Amarinder Singh taunts SAD over Delhi polls fallout with BJP, says Akali Dal isn’t quitting NDA to save its chair in Union Cabinet
A day after the Shiromani Akali Dal (SAD) accused Amarinder Singh of making the Gandhi family happy to 'save' his chair, the Punjab chief minister on Wednesday retorted, saying the SAD was not quitting the NDA at the Centre to save Harsimrat Kaur Badal's chair in the Union Cabinet.
However, SAD chief Sukhbir Singh Badal had asked him not to issue 'ridiculous' statements which only exposed his 'subservience' to the Gandhi family
On Wednesday, Amarinder asked Badal to explain how his demand for the Akalis to quit the NDA over the Citizenship Amendment Act amounted to 'subservience' to the Gandhi family
The chief minister said that the recent statements of various Akali leaders, including Badal, clearly exposed their 'ignorance' on the CAA
Chandigarh: A day after the Shiromani Akali Dal (SAD) accused Amarinder Singh of making the Gandhi family happy to "save" his chair, the Punjab chief minister on Wednesday retorted, saying the SAD was not quitting the NDA at the Centre to save Harsimrat Kaur Badal's chair in the Union Cabinet.
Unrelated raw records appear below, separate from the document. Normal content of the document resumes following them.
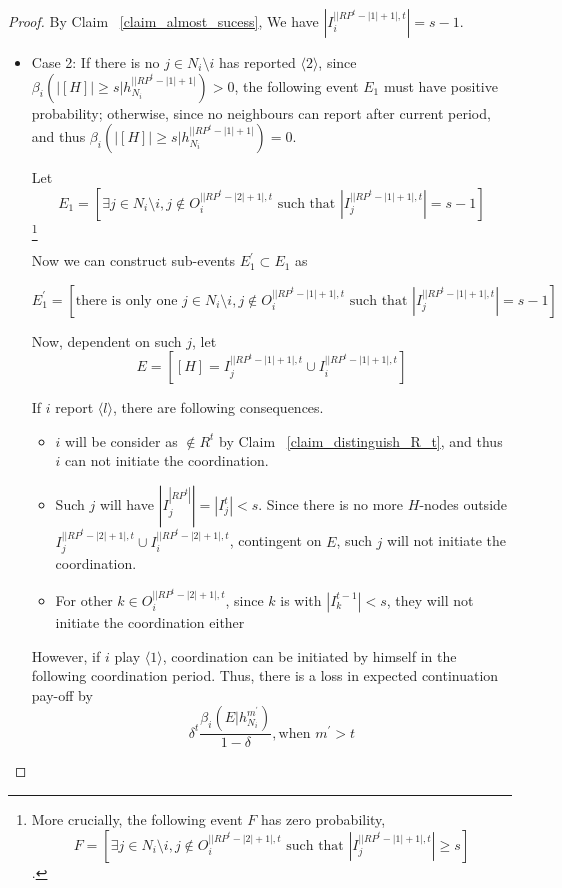 \documentclass[12pt]{article}
\theoremstyle{remark}
\theoremstyle{remark}
\begin{document}
\begin{proof}

By Claim ~\ref{claim_almost_sucess}, We have $|I^{||RP^t-|1|+1|,t}_i|= s-1$.
\begin{itemize}


\item Case 2: If there is no $j\in N_i\setminus i$ has reported $\langle 2 \rangle$, since $\beta_{i}(|[H]|\geq s|h^{||RP^t-|1|+1|}_{N_i})>0$, the following event $E_1$ must have positive probability; otherwise, since no neighbours can report after current period, and thus $\beta_{i}(|[H]|\geq s|h^{||RP^t-|1|+1|}_{N_i})=0$.

Let
\[E_1=[\exists j\in N_i\setminus i, j\notin O^{||RP^t-|2|+1|,t}_i \text{ such that } |I^{||RP^t-|1|+1|,t}_j|= s-1]\]\footnote{More crucially, the following event $F$ has zero probability,
\[F=[\exists j\in N_i\setminus i, j\notin O^{||RP^t-|2|+1|,t}_i \text{ such that } |I^{||RP^t-|1|+1|,t}_j|\geq s]\]. } 



Now we can construct sub-events $E^{'}_1\subset E_1$ as

\[E^{'}_1=[\text{there is only one } j\in N_i\setminus i, j\notin O^{||RP^t-|1|+1|,t}_i \text{ such that } |I^{||RP^t-|1|+1|,t}_j|= s-1]\] 

Now, dependent on such $j$, let
\[E=[[H]=I^{||RP^t-|1|+1|,t}_j\cup I^{||RP^t-|1|+1|,t}_i]\]

If $i$ report $\langle l \rangle$, there are following consequences.

\begin{itemize}
\item $i$ will be consider as $\notin R^t$ by Claim ~\ref{claim_distinguish_R_t}, and thus $i$ can not initiate the coordination.
\item Such $j$ will have $|I^{|RP^t|}_j|=|I^t_j|<s$. Since there is no more $H$-nodes outside $I^{||RP^t-|2|+1|,t}_j\cup I^{||RP^t-|2|+1|,t}_i$, contingent on $E$, such $j$ will not initiate the coordination.
\item For other $k\in O^{||RP^t-|2|+1|,t}_i$, since $k$ is with $|I^{t-1}_k|< s$, they will not initiate the coordination either
\end{itemize}

However, if $i$ play $\langle 1 \rangle$, coordination can be initiated by himself in the following coordination period. Thus, there is a loss in expected continuation pay-off by
\[\delta^{t}\frac{\beta_{i}(E|h^{m^{'}}_{N_i})}{1-\delta}, \text{when } m^{'}> t\]




\end{itemize}




\end{proof}
\end{document}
Following the SAD’s decision to not contest the Delhi Assembly polls on being told by the BJP to change its stance over the Citizenship Amended Act, Amarinder had on Tuesday too dared the party to quit the National Democratic Alliance (NDA).
However, SAD chief Sukhbir Singh Badal had asked him not to issue "ridiculous" statements which only exposed his "subservience" to the Gandhi family and his desire to make the family happy to “save" his chair.
On Wednesday, Amarinder asked Badal to explain how his demand for the Akalis to quit the NDA over the Citizenship Amendment Act amounted to "subservience" to the Gandhi family. "Or are you trying to say that the lakhs of people out on the streets to protest against CAA are doing so simply out of subservience to the Gandhi family," Amarinder said.
The SAD chief had also said that by opposing the CAA, the chief minister was opposing the relief given to Sikhs under the amended law.
The chief minister, in a statement on Wednesday, said his chair was "quite secure".
"But apparently, you (Badal) are worried about your wife Harsimrat's chair in the Union cabinet and do not want her to lose that at any cost," said Amarinder, adding that this could be the reason for SAD refusing to walk out of the NDA despite claiming to take a stand against CAA.
As he questioned Badal's logic in interpreting his criticism of SAD's stand on CAA as being "anti-Sikh", Amarinder sent the Akali chief a copy of 'Mein Kampf', advising him to read Adolf Hitler's autobiography to understand the "dangerous implications of the unconstitutional" legislation passed by the central government, of which the Akalis are a part.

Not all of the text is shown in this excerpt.